Now, almost five years on from his appointment, Ermotti has reinvigorated a Swiss institution that, on his arrival, was some way short of its present standing. And, while European rivals Deutsche Bank and Credit Suisse have yet to come to terms with a new operational landscape, UBS is “in a unique period of strategic clarity”, as Ermotti so nicely put it.
UBS in numbers:
Endowed with the advantage of not having to implement much in the way of additional changes, UBS has been able to attract new talent, pay higher bonuses and boost profits ahead of its closest competitors. Going by figures for the first half of 2015, investment bank profits were up 32 percent on the year previous, and all while Credit Suisse suffered an eight percent decline at its investment unit.

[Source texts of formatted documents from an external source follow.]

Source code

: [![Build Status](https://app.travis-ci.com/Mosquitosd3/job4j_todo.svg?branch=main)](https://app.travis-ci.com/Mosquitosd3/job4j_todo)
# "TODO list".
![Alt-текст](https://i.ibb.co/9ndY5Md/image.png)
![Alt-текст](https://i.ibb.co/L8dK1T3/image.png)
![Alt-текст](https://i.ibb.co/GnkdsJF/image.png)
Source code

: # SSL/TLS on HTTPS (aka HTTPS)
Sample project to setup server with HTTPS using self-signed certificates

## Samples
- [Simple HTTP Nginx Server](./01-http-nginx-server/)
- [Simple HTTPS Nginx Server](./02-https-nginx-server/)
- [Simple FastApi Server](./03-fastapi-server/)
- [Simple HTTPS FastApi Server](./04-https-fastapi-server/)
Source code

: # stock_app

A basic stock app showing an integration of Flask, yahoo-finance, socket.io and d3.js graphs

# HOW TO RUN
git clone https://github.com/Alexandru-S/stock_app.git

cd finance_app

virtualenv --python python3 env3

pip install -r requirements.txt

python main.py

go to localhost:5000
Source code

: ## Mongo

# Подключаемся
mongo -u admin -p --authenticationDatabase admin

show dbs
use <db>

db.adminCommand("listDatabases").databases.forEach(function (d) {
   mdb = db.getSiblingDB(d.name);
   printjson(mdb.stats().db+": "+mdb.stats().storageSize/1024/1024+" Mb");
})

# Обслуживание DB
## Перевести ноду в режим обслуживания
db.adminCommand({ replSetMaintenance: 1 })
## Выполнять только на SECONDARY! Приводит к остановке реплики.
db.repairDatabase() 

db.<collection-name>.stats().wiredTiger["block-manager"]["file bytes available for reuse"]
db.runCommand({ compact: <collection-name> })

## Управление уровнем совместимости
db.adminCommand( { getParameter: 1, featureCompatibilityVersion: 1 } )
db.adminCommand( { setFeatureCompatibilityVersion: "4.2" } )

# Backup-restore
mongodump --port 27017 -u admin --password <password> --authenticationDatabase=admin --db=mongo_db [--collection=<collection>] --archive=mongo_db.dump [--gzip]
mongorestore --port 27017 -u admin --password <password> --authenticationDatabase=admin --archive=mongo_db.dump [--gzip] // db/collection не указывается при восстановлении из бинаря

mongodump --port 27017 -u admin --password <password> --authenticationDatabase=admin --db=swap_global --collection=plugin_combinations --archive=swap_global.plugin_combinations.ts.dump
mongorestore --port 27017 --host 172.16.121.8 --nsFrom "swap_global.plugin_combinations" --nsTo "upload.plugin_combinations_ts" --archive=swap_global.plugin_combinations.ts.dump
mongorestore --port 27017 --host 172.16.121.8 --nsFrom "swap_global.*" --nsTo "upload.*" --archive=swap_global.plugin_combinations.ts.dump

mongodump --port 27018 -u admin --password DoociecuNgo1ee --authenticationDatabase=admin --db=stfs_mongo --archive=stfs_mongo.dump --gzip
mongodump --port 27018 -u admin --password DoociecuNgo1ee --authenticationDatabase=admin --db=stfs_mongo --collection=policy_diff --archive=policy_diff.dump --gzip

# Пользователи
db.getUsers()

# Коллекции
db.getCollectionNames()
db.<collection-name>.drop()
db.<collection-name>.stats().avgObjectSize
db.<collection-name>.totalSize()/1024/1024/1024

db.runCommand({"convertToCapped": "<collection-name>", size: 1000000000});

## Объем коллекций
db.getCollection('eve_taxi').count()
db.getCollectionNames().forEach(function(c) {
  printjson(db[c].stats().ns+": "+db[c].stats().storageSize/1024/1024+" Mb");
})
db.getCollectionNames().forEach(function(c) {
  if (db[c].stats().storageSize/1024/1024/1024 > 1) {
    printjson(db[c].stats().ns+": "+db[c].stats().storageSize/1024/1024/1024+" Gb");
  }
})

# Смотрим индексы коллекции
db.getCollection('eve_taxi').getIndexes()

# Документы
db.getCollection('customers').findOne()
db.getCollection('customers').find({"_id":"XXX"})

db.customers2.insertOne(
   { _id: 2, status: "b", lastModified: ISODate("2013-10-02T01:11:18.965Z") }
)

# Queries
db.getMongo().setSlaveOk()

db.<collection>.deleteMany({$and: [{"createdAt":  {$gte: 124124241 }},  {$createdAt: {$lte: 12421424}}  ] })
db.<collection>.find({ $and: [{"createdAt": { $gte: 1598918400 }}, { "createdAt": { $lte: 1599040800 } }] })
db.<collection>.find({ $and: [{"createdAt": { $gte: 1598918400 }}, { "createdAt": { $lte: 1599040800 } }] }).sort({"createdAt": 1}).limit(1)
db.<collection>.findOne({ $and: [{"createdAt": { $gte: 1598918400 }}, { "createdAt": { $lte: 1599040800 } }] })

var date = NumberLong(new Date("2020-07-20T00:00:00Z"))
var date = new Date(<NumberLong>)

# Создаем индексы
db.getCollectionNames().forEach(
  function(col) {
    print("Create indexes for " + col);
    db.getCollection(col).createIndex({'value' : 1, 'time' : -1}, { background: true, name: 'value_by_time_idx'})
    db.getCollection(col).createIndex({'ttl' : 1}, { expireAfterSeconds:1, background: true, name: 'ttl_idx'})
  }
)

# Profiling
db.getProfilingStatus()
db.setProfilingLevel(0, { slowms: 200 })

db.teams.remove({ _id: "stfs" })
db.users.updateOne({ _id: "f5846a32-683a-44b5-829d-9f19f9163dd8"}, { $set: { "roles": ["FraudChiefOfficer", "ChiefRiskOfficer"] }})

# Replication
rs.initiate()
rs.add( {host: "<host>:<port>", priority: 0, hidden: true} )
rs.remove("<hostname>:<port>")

For his troubles, Ermotti became the bank’s highest-paid executive when, in 2014, he pocketed €10.3m and knocked Andrea Orcel, CEO of UBS’ investment bank, off the top spot. According to the bank’s annual report, the increase was due largely to the executive’s not-insignificant part in shrinking its balance sheet, in bolstering its capital requirements, and in de-risking unprofitable areas of the business. However, Ermotti’s work doesn’t stop now that the pressure on UBS is lessened, and there is a great deal more to do before faith among customers is restored and the bank is more adequately equipped for a fast-moving financial services sector.
“As bankers, our watchwords have long been speed, security, discretion and convenience. Yet, in today’s digital world, these concepts have renewed importance”, wrote Ermotti on his blog. “Financial services firms today must possess an intellectual desire to understand how technology can help them adapt to changing economic forces and new client and employee behaviours. They also need to be open to finding some answers outside their own walls. The companies that fully recognise and embrace these beliefs will be leaders in shaping the future of the industry – how it leverages the latest digital capabilities, how it responds to the changing nature of work, and how it operates amid a new regulatory/economic landscape.”
Under Ermotti’s watch, innovation and digitisation are the two single most important strategic priorities for the bank going forward, as it enters a new chapter, free of the pressures that have dogged it in years past. With initiatives such as the ‘Future of Finance’ challenge, which invites people to contribute ideas that might transform the sector, and a number of start-up partnerships in the works already, the bank is committed to building inclusive and open relationships with consumers and competitors.
With a bold executive at the helm and a strategic plan in place at least for the immediate future, UBS is faring far better than its rivals, and the challenge now is whether the bank can survive and thrive by collaborating, rather than competing.